The mere mention of the princess made Lasse want to scream in pain and anger, but Otto had trained him well, so he made sure to smile back, while looking Herr Messer deep in the eyes. Two years ago Lasse had been so proud of his promotion into the royal Swedish household. It had been no secret among the servants that the queen didn’t like her daughter. She had even tried to do her harm before the king had given the princess her own household and ordered the queen to stay away. Lasse still had no idea whether accusing him of trying to poison the princess had been the queen’s attempt to get back into the king’s good graces, or Otto’s way to get Lasse into his power. What Otto had said during the months he had sent Lasse through Hell could certainly not be relied upon. Or perhaps it had been yet another skirmish in the ongoing power struggle between the queen and Axel Oxenstierna, who had recommended Lasse for the position as the princess’s junior cook. All Lasse really knew was that within minutes of the queen shouting poison, he had found himself being beaten senseless and thrown into a stinking hole of a cell beneath the castle. His attempts to protest that he really hadn’t noticed the hairline crack in the pewter had been ignored, and once he regained consciousness he had quickly become so terrified by the jailor’s talk of torture and execution for treason that he had barely felt the pain and humiliation of having the man rape him. This was repeated several times during the next days, alternating with new beating and threats of what the jailor would do to Lasse if he told of the rape during the process-even though no one would, of course, take the word of a traitorous servant over that of a respectable, church-going married man.

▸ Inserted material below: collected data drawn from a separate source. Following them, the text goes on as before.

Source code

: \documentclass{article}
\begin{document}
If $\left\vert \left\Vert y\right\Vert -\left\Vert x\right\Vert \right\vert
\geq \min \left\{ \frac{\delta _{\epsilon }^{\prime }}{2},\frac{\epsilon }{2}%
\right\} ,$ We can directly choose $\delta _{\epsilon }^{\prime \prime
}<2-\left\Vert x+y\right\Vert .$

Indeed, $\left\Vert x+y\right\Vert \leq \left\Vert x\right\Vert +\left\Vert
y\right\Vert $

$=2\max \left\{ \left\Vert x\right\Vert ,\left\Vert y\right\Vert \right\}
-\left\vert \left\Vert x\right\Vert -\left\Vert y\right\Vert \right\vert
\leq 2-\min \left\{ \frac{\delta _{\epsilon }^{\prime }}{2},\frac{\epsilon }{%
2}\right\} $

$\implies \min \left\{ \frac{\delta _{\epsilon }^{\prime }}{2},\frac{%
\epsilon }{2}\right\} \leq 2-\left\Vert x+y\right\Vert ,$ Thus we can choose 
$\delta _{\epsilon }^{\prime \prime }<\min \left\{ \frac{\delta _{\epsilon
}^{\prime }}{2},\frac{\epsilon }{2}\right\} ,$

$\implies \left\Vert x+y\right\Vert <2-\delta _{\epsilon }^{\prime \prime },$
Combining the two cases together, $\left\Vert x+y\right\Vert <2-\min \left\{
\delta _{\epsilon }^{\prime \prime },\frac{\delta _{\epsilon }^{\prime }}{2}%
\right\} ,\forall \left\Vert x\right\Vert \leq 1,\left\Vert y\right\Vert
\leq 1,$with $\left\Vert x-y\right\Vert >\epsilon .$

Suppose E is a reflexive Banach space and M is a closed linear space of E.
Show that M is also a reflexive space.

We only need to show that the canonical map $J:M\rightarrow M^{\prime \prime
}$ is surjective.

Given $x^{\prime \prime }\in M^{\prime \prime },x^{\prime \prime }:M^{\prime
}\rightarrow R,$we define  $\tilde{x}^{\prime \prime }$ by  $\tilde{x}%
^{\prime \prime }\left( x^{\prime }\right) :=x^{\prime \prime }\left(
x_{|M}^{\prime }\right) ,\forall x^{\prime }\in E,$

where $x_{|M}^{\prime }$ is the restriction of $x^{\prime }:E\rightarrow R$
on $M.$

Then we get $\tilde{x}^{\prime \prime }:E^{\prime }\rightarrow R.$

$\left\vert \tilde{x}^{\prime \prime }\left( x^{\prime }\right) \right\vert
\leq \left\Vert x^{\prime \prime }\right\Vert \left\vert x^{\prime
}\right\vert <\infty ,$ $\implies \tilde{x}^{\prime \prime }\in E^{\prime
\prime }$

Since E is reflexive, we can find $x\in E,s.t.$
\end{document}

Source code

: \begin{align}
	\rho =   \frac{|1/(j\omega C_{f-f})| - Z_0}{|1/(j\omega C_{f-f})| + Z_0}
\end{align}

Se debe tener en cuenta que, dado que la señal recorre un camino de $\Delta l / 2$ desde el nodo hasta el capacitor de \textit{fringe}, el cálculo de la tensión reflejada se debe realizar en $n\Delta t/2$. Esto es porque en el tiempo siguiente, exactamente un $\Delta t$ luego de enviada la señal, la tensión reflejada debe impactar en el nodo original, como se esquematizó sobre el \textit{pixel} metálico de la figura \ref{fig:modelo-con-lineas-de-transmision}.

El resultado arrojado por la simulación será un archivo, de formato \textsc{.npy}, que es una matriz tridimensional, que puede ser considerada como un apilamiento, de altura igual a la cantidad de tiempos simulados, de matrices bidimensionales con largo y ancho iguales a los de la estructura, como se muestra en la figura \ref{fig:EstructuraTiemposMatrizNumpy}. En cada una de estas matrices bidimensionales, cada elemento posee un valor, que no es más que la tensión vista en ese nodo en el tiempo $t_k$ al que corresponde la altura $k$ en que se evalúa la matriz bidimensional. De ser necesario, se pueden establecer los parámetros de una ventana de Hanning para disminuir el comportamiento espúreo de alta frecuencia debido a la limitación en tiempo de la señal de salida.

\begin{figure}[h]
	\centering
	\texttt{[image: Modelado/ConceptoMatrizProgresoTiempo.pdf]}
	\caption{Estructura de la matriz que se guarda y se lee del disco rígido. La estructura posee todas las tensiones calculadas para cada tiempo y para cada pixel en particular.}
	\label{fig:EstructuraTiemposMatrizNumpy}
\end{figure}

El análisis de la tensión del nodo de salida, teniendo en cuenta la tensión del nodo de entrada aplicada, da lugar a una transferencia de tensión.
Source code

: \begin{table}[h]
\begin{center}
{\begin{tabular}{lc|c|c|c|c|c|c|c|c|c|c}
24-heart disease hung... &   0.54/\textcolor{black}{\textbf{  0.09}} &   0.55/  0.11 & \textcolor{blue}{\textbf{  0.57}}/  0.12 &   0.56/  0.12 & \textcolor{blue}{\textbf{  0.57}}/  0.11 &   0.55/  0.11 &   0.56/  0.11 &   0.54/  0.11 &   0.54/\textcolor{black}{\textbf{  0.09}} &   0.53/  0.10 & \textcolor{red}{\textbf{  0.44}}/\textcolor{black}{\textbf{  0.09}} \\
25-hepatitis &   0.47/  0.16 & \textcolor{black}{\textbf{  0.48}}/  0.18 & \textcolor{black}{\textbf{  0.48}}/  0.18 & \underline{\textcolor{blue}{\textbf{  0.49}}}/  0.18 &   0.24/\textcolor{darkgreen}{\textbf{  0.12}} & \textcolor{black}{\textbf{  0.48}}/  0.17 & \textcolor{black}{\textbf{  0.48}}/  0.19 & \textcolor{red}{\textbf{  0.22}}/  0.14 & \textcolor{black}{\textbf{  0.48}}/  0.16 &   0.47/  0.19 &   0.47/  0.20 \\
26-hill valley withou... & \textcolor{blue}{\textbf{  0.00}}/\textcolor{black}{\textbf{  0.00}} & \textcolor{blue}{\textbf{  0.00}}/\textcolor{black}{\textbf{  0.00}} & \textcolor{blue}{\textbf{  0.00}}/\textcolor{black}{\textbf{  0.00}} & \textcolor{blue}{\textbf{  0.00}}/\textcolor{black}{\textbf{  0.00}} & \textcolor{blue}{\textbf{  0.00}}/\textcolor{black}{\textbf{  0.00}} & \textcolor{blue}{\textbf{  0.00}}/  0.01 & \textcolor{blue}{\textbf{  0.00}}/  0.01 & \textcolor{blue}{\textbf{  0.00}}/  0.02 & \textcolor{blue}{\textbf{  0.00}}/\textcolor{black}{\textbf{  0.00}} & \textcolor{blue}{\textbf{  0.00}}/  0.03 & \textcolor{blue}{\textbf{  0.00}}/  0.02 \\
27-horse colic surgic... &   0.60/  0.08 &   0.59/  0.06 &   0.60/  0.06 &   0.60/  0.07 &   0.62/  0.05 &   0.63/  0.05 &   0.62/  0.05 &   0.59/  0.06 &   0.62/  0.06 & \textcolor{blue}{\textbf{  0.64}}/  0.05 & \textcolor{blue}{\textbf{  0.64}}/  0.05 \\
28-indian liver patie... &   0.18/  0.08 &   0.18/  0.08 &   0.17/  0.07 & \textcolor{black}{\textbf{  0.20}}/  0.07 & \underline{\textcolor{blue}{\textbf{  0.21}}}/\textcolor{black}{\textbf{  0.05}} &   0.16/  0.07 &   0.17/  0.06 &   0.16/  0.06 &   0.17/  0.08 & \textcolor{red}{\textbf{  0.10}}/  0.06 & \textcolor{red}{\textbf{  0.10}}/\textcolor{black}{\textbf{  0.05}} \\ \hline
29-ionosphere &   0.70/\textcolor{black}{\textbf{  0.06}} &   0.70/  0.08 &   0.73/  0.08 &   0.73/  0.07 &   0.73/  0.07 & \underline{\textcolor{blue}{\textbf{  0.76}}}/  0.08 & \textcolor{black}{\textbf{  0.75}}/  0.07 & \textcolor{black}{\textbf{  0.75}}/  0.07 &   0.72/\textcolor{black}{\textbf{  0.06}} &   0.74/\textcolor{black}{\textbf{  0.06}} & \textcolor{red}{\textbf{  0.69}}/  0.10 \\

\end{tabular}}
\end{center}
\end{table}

“Do try the egg pie as well.” Herr Messer pushed the brass dish towards Lasse. “It really is outrageous the prices farmers demand for food these days, but the political situation does open many new opportunities for a master craftsman.”
Lasse nodded in agreement, but in his mind he was seeing Otto coming to take him away from the cell in Stockholm. Otto had looked like the Savior himself in the flickering torch-light, with his handsome face and silver-embroidered white silk, taking Lasse away from the cell, promising that his hardships were over, and that Otto would keep him safe in his castle in Mecklenburg. Otto was the son of one of the queen’s ladies-in-waiting from her youth in Germany. Immediately on his arrival in Stockholm, his beauty, wit and charm had made him the queen’s favorite. He had used his position quite ruthlessly to amass wealth and remove rivals, but that was business as usual for a courtier. Lasse had known nothing about the games Otto played for his pleasure.
Looking back Lasse could see that Otto had deliberately set out to break his will by gaining his love and trust, and then breaking it, over and over again, in a devil’s circle of betrayal and hope, abuse and excuse. And something had broken. It just hadn’t been Lasse’s will. Lasse wasn’t sure exactly what it was that was gone, but three weeks ago when he had stood looking at what was now the corpse of the most recent “friend” Otto had told him to entertain, he finally realized that the bright, young Swedish boy who had made such beautiful pies and sauces was now gone forever. He still planned to go back to Sweden, but his vague idea of seeking out Oxenstierna, exposing Otto’s schemes and crimes, and getting his old job back, could never work. Even if Oxenstierna believed him, he would be like a gutter rat set in the place of one of those caged songbirds in the queen’s garden.